In but not of

February 8, 2024 | Focus on Camps | Volume 28 Issue 3
Nadya Langelotz | Camps with Meaning
Photo by Darryl Neustaedter Barg.

While I’m new in my role as associate program director for Camps with Meaning, I am not new to this place, or rather, these places. What has always shimmered at camp is the particularly thin space they are between us and God.

The two scriptures that ring in my ears when I think about camp work are John 17: 16,18: “They do not belong to the world, just as I do not belong to the world. . . As you have sent me into the world, so I have sent them into the world;” and Romans 12:2: “Do not be conformed to this age, but be transformed by the renewing of the mind.”

Camp, for me, and from what I see, is a recognition of the world—hard and good and mysterious—and at the same time, an acknowledgment that we are called to live differently within it. This is what kept me coming back to camp. Here are a few examples of the way Camps with Meaning fosters this thin space.

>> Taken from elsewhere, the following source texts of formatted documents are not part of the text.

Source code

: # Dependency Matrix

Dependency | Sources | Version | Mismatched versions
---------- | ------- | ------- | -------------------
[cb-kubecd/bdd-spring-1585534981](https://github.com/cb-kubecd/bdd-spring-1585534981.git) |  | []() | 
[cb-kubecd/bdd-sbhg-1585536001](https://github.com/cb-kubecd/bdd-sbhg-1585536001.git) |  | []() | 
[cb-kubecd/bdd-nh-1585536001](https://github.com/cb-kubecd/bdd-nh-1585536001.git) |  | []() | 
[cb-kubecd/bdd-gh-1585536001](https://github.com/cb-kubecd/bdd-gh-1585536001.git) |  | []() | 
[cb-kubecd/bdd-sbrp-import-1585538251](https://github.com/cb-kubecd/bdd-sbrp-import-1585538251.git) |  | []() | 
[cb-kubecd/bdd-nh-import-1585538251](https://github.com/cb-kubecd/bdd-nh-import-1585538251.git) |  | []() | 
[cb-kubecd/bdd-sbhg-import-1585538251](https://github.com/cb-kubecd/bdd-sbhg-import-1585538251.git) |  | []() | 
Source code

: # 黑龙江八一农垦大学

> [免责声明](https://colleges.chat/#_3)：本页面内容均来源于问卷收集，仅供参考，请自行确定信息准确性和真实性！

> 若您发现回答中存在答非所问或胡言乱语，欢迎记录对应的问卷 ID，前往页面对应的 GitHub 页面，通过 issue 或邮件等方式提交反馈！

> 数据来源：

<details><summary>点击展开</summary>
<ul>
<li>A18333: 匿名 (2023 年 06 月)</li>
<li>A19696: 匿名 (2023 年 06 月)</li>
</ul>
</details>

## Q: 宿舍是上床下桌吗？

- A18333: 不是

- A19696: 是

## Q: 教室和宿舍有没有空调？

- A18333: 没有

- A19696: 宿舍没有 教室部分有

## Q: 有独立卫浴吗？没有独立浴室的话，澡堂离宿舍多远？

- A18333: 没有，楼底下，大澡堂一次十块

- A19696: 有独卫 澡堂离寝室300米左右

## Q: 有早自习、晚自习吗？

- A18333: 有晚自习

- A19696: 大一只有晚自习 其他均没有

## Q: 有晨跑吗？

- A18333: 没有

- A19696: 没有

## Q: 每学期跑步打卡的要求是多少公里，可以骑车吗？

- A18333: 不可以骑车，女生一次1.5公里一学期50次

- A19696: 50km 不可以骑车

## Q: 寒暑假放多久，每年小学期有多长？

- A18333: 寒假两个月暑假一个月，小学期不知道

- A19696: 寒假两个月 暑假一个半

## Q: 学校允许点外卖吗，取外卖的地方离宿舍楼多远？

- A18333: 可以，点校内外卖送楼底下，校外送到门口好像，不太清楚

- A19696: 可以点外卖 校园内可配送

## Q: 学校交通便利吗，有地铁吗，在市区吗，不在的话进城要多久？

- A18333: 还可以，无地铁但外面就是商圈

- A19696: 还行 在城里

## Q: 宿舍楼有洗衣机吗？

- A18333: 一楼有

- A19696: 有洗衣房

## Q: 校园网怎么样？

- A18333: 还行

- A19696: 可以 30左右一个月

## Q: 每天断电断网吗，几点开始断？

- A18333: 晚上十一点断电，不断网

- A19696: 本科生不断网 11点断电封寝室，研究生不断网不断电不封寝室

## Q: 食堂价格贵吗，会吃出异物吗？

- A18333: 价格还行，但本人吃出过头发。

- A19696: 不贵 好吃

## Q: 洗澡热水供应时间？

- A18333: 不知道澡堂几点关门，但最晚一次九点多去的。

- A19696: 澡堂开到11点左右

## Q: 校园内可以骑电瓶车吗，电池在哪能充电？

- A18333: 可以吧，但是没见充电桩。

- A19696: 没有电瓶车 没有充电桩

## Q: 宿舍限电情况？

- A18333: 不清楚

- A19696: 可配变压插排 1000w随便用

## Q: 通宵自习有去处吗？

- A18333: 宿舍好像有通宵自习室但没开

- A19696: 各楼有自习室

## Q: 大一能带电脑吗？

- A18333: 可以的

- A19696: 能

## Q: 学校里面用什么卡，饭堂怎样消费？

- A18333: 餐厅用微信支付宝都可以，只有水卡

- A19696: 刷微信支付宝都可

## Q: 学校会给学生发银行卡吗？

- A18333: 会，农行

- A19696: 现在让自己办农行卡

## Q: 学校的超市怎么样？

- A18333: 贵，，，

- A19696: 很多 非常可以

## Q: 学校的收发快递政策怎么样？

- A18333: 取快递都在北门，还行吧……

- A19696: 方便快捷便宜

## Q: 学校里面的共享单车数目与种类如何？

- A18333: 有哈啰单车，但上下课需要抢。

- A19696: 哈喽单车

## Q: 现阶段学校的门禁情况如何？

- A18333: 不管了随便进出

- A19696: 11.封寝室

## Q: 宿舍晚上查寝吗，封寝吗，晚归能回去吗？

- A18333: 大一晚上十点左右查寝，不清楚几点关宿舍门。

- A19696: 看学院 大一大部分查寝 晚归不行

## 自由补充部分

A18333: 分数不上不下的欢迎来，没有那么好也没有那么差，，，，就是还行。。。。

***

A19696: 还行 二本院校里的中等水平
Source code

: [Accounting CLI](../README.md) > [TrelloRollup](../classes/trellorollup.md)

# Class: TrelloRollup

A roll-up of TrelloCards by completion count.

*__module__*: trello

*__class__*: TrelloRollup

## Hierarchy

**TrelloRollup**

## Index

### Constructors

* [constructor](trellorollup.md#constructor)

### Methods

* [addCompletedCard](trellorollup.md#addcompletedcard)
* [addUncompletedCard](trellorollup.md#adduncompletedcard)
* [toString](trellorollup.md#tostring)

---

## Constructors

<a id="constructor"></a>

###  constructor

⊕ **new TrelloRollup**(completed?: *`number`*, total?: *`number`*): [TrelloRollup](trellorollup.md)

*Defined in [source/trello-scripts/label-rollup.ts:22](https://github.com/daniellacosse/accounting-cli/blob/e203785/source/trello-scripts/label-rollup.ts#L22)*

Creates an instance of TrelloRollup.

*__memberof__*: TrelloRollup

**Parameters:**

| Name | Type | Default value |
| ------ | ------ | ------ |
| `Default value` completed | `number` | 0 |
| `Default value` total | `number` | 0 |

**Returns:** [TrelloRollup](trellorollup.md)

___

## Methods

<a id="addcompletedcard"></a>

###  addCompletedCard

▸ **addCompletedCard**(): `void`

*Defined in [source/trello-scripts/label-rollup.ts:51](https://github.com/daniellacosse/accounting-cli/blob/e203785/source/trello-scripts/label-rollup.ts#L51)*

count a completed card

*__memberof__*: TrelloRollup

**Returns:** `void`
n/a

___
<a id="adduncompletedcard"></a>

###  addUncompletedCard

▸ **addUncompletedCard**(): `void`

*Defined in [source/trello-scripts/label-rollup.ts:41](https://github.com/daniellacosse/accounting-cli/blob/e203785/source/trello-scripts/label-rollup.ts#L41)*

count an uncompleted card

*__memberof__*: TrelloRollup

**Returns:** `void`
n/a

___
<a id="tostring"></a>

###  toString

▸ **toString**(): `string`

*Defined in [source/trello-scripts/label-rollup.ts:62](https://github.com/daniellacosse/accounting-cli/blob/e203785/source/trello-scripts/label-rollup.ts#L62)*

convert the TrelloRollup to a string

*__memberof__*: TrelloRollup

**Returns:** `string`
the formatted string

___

Retreat: Contrary to the way of our world, camp exists without our constant communication lines. Campers and staff alike leave their phones at home, or in a designated area, and the only life is face-to-face, real-time relationship. It’s simple, but it’s profound.

Accountability: While camp is for fun and bountiful laughter, there is also a sense that the community relies on one another. The silliness of each day is possible because we know the balance between stepping in and letting go. We are bound to each other, and it keeps camp safe and intentional. It creates a rich ground for vulnerability and trust.

Resilience: In our regular lives, we are not always asked to do new things each day, but at camp we are. Try the zipline? Pray out loud? Carry a canoe over our heads? Run around in the dark with the sounds of unknown animals around?

Post COVID, our capacity for this newness, and courage to step into it, has somewhat diminished, but camp works hard to be a place where this kind of resilience is encouraged and supported.

Especially after the tumult of the last few years, camp is poignant in the way it remains attuned to the needs of campers and staff and invites them into being transformed by the love of God, recognizing this as a powerful necessity for living well in the world with each other—in the world, but not of it.